How to Open WebP Files on Windows

  • Windows 11 — Photos app supports WebP. Right-click the file → Open with → Photos.
  • Windows 10 — Open in any web browser (Edge, Chrome, Firefox). Just drag the .webp file into the browser window.
  • Any Windows version — Install a free viewer like IrfanView or XnView, both of which support WebP.

How to Open WebP Files on Mac

  • macOS Ventura (13) or later — Preview supports WebP natively. Double-click the file.
  • Older macOS — Open in Safari, Chrome, or Firefox. Drag the .webp file into the browser.
  • For editing — GIMP (free), Photoshop 23.2+, or Affinity Photo 2+ support WebP on Mac.

Convert WebP to JPG — The Universal Solution

If you need to use the WebP image in an app that doesn't support it, converting to JPG is the most reliable approach:

  1. Open Picovert's WebP to JPG converter — free, no account required.
  2. Drop your WebP file. Multiple files supported for batch conversion.
  3. Download the JPG. Works in any app, any device.

JPG files open in Windows Photo Viewer, every version of Photoshop, all Office apps, every phone's gallery, and every email client — no compatibility concerns.

Convert WebP to PNG — When You Need Transparency

If your WebP image has a transparent background (logos, product shots, graphics with no background), convert to PNG instead of JPG to preserve the transparency:

  1. Open Picovert's WebP to PNG converter.
  2. Drop your WebP file and download the PNG.

PNG preserves the alpha channel that WebP carries. JPG doesn't support transparency — converting a transparent WebP to JPG fills the transparent areas with white.

Does WebP Support Transparency?

Yes — WebP supports full alpha transparency (partial/semi-transparent pixels), just like PNG. In fact, WebP with lossless compression is a direct replacement for PNG with 25–35% better compression. If you received a WebP with a transparent background, use the WebP to PNG conversion to preserve it.

Open WebP in Photoshop

For Photoshop:

  • Photoshop 23.2 (2022) or later: WebP opens natively. File → Open → select the .webp file.
  • Older Photoshop: Install the WebPShop plugin (free, from Google's GitHub) or convert the WebP to PNG/JPG first using Picovert.

Open WebP in GIMP

GIMP 2.10.22 and later supports WebP natively. Simply open the file: File → Open → select the .webp file. GIMP can also export as WebP, making it useful for editing and saving back to WebP format.

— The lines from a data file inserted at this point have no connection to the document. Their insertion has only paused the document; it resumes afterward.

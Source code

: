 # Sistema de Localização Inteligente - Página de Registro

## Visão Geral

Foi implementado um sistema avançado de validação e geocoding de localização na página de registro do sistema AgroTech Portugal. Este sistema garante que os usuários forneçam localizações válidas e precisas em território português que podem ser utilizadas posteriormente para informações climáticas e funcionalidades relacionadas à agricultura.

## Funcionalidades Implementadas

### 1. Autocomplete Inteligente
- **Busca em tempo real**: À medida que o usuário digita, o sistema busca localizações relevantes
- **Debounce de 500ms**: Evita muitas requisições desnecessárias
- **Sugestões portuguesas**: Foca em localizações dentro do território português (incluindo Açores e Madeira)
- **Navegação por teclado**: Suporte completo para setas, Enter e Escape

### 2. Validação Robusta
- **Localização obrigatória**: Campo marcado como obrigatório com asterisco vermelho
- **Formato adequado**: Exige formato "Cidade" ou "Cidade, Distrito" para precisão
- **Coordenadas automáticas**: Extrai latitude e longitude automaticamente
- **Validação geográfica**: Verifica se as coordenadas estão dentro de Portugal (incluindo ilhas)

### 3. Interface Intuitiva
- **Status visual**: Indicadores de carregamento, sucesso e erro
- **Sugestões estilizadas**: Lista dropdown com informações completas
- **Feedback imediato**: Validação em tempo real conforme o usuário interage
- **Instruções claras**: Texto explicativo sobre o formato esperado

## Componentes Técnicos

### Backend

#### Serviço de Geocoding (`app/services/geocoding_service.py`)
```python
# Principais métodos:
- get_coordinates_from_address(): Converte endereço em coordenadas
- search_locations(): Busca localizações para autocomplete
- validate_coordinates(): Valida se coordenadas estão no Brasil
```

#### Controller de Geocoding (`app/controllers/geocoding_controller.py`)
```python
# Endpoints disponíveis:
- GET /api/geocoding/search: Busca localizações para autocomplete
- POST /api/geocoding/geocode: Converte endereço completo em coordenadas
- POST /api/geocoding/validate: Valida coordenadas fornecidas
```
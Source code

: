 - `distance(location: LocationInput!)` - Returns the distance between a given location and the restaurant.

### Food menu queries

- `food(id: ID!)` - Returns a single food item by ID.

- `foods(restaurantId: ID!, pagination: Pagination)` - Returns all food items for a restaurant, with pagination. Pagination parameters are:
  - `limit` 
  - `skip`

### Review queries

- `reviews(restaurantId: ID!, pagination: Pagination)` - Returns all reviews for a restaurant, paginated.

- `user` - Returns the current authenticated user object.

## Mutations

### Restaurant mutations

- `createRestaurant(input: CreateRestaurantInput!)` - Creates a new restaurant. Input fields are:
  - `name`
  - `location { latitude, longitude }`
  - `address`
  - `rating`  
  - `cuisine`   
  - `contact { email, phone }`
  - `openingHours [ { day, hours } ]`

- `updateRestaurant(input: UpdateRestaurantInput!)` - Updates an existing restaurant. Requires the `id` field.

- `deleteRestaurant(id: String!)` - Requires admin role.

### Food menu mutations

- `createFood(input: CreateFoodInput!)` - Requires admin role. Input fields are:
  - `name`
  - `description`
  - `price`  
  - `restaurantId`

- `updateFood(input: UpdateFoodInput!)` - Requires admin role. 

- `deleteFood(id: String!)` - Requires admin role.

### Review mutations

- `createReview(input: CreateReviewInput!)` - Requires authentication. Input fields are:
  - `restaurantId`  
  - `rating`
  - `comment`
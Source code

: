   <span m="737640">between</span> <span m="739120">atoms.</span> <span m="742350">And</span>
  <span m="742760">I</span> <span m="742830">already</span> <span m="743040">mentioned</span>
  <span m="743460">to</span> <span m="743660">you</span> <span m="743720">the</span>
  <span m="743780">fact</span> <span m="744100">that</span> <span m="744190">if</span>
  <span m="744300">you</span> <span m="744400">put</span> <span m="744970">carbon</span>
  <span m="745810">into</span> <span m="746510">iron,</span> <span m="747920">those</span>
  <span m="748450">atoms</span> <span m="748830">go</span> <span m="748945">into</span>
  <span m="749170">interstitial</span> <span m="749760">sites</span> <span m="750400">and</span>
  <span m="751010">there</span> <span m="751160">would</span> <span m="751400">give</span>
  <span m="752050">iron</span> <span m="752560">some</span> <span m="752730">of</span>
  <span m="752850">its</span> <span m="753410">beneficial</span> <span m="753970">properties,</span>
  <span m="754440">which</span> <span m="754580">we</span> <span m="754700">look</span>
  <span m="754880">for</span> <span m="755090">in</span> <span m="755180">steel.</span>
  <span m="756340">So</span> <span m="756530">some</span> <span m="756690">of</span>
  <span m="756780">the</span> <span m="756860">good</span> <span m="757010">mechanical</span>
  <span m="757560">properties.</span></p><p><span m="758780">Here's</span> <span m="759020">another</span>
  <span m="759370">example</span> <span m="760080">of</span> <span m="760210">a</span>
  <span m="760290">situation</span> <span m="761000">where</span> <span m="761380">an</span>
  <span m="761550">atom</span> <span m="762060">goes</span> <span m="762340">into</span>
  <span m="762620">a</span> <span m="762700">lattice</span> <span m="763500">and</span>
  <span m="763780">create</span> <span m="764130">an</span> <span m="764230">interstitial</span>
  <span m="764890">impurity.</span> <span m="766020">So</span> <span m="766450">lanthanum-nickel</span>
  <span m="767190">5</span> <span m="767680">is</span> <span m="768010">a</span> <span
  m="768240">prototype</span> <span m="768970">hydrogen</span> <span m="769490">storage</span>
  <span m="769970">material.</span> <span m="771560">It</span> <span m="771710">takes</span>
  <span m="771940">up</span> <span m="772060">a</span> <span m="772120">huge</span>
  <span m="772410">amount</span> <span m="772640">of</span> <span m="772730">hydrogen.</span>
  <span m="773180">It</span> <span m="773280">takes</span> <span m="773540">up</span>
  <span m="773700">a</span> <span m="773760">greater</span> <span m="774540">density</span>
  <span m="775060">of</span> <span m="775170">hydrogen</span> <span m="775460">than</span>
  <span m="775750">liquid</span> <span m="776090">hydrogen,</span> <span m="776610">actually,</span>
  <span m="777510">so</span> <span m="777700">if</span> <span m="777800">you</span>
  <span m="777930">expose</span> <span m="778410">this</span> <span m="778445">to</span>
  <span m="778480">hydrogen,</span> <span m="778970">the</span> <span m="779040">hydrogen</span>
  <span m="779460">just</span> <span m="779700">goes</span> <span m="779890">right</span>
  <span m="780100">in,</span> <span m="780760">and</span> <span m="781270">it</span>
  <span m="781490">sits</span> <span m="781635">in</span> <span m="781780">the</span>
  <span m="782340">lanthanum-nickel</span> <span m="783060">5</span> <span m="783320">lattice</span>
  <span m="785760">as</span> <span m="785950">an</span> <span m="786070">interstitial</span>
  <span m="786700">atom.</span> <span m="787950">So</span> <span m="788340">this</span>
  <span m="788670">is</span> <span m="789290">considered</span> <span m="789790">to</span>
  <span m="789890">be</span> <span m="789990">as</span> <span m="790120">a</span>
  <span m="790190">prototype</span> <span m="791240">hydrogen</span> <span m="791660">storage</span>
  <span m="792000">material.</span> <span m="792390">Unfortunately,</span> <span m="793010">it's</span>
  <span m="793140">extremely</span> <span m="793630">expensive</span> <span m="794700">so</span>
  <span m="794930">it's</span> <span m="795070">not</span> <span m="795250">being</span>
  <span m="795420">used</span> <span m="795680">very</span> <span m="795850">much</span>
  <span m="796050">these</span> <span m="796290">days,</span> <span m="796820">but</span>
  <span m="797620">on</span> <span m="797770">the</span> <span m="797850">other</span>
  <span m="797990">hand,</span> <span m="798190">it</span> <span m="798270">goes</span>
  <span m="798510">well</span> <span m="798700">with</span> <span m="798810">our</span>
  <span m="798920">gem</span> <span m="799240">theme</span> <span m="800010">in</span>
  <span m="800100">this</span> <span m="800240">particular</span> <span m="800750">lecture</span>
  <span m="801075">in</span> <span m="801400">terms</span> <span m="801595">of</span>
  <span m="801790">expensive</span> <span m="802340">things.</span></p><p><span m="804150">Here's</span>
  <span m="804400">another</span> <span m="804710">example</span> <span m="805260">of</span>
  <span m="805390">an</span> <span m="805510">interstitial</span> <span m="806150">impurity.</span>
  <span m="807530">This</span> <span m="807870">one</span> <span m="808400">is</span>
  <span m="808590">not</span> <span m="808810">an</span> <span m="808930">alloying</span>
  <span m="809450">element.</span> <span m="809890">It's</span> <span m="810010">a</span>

WebP vs. JPG: When to Convert and When to Keep WebP

  • Keep WebP: For web use (HTML, CSS background images) where you control the code. WebP is 25–35% smaller than equivalent JPG. All modern browsers display it.
  • Convert to JPG: For email attachments, inserting into documents, sharing through apps that don't support WebP, or uploading to platforms with JPEG-only upload forms.
  • Convert to PNG: When you need to preserve transparency for design work, or when inserting into tools that need lossless quality (e.g., further editing).